Collected data
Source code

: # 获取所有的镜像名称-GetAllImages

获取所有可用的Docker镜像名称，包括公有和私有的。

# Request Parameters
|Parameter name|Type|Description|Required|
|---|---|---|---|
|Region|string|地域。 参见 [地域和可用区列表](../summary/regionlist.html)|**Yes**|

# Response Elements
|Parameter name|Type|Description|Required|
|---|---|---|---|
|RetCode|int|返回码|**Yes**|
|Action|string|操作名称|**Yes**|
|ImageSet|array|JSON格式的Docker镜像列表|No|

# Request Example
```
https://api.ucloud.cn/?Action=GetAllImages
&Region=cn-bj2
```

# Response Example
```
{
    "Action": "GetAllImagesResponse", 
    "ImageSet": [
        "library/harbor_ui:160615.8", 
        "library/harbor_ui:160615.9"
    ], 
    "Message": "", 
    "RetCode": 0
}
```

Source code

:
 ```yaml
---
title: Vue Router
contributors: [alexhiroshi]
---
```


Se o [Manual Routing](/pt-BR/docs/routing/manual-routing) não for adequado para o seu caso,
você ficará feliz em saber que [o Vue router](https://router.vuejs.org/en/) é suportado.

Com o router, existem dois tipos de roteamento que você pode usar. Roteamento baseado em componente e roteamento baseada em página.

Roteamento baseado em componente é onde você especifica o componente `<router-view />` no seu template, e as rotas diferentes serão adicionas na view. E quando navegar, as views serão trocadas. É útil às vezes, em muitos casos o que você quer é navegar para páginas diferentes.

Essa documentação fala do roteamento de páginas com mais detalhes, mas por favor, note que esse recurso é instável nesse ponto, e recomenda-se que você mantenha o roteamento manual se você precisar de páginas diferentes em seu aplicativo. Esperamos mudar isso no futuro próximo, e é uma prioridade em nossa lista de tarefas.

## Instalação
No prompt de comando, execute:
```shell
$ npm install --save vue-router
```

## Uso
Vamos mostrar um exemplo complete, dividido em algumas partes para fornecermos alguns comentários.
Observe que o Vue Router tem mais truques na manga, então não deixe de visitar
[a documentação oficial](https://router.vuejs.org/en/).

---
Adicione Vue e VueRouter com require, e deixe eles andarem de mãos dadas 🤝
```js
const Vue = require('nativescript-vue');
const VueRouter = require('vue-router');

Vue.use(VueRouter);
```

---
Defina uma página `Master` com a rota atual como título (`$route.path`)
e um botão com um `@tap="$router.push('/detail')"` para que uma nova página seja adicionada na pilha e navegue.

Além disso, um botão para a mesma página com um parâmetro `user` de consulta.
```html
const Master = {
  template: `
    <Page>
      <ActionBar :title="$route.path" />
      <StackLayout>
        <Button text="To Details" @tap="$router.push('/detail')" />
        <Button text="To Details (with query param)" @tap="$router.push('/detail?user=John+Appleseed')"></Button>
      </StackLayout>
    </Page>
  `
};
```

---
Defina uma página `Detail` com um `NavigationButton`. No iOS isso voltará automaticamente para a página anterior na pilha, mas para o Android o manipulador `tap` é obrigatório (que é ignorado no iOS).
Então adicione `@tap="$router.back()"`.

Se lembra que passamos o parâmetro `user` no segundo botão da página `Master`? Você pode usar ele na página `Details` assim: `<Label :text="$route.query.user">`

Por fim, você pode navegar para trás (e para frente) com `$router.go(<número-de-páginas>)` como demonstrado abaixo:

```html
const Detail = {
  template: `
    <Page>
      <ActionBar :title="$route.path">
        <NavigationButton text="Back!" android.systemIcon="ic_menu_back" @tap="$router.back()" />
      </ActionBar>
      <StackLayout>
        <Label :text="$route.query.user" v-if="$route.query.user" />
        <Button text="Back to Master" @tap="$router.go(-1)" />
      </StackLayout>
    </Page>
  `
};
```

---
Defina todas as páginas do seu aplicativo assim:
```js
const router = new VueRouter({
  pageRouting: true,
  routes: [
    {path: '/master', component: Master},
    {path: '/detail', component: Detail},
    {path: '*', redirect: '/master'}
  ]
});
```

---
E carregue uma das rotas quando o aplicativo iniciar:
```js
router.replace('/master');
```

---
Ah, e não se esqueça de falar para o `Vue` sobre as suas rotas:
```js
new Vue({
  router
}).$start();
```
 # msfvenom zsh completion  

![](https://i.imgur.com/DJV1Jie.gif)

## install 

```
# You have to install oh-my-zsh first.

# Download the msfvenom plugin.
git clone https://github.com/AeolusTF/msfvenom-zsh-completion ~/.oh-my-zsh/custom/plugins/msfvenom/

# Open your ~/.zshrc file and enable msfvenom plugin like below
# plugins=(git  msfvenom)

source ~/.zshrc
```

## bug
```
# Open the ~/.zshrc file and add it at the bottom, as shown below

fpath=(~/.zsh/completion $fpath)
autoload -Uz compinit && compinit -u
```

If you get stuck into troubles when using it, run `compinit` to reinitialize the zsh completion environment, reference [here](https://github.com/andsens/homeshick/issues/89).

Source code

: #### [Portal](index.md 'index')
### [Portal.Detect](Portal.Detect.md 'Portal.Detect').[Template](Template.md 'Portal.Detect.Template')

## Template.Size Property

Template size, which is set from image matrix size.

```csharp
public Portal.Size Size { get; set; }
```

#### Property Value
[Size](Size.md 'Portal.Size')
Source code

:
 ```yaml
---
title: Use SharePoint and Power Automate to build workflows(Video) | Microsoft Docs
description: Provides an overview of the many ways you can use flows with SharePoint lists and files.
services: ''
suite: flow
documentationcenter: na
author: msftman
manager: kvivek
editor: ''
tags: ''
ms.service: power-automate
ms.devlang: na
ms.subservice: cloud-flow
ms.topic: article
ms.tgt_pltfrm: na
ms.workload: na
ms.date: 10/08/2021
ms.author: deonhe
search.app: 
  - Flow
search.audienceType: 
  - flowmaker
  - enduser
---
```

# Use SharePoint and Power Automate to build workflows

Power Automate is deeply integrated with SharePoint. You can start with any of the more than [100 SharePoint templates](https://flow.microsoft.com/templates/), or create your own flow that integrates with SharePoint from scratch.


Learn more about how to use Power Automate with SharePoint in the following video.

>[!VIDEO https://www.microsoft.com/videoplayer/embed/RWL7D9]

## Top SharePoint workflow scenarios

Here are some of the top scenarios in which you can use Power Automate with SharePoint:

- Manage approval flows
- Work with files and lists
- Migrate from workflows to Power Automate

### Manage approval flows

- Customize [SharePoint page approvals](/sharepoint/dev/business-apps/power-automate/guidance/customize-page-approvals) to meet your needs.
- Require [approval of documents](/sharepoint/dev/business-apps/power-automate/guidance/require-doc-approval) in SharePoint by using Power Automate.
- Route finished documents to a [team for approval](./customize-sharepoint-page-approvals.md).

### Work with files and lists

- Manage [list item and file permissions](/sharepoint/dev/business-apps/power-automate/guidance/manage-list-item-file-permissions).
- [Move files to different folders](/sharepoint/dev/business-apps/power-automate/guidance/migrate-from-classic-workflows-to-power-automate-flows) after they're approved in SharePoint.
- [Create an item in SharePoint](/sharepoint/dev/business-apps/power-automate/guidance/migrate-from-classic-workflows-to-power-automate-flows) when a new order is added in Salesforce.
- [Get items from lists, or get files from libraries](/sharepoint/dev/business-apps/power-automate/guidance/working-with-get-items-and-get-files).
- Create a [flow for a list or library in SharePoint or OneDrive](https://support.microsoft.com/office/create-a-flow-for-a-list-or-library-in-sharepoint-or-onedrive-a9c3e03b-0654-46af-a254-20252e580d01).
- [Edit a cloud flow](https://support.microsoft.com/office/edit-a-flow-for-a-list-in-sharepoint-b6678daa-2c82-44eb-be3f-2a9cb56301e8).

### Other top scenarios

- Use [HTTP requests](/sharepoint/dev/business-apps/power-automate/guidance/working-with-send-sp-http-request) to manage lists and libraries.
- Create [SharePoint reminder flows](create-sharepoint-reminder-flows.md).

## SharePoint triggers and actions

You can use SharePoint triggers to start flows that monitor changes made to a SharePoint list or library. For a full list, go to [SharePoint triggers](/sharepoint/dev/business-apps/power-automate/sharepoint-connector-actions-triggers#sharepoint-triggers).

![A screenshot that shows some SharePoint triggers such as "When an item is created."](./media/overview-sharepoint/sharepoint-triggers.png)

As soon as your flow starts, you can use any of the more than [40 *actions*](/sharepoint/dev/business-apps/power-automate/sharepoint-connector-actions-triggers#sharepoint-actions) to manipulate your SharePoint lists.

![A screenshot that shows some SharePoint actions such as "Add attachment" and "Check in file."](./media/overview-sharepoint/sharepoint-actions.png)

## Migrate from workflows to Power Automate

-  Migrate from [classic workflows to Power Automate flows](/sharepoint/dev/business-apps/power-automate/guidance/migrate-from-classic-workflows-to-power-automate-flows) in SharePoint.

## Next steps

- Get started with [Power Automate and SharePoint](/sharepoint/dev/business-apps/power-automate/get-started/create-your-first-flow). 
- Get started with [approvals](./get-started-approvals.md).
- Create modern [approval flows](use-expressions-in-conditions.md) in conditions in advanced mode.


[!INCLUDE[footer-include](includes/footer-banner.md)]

» **PROBLEM DESCRIPTION**: Only the lines from the first line of the records through the line containing "a rota atual" should be repeated, exactly as they appear.

» **EXERCISE SOLUTION**:
Source code

: # 获取所有的镜像名称-GetAllImages

获取所有可用的Docker镜像名称，包括公有和私有的。

# Request Parameters
|Parameter name|Type|Description|Required|
|---|---|---|---|
|Region|string|地域。 参见 [地域和可用区列表](../summary/regionlist.html)|**Yes**|

# Response Elements
|Parameter name|Type|Description|Required|
|---|---|---|---|
|RetCode|int|返回码|**Yes**|
|Action|string|操作名称|**Yes**|
|ImageSet|array|JSON格式的Docker镜像列表|No|

# Request Example
```
https://api.ucloud.cn/?Action=GetAllImages
&Region=cn-bj2
```

# Response Example
```
{
    "Action": "GetAllImagesResponse", 
    "ImageSet": [
        "library/harbor_ui:160615.8", 
        "library/harbor_ui:160615.9"
    ], 
    "Message": "", 
    "RetCode": 0
}
```

Source code

:
 ```yaml
---
title: Vue Router
contributors: [alexhiroshi]
---
```


Se o [Manual Routing](/pt-BR/docs/routing/manual-routing) não for adequado para o seu caso,
você ficará feliz em saber que [o Vue router](https://router.vuejs.org/en/) é suportado.

Com o router, existem dois tipos de roteamento que você pode usar. Roteamento baseado em componente e roteamento baseada em página.

Roteamento baseado em componente é onde você especifica o componente `<router-view />` no seu template, e as rotas diferentes serão adicionas na view. E quando navegar, as views serão trocadas. É útil às vezes, em muitos casos o que você quer é navegar para páginas diferentes.

Essa documentação fala do roteamento de páginas com mais detalhes, mas por favor, note que esse recurso é instável nesse ponto, e recomenda-se que você mantenha o roteamento manual se você precisar de páginas diferentes em seu aplicativo. Esperamos mudar isso no futuro próximo, e é uma prioridade em nossa lista de tarefas.

## Instalação
No prompt de comando, execute:
```shell
$ npm install --save vue-router
```

## Uso
Vamos mostrar um exemplo complete, dividido em algumas partes para fornecermos alguns comentários.
Observe que o Vue Router tem mais truques na manga, então não deixe de visitar
[a documentação oficial](https://router.vuejs.org/en/).

---
Adicione Vue e VueRouter com require, e deixe eles andarem de mãos dadas 🤝
```js
const Vue = require('nativescript-vue');
const VueRouter = require('vue-router');

Vue.use(VueRouter);
```

---
Defina uma página `Master` com a rota atual como título (`$route.path`)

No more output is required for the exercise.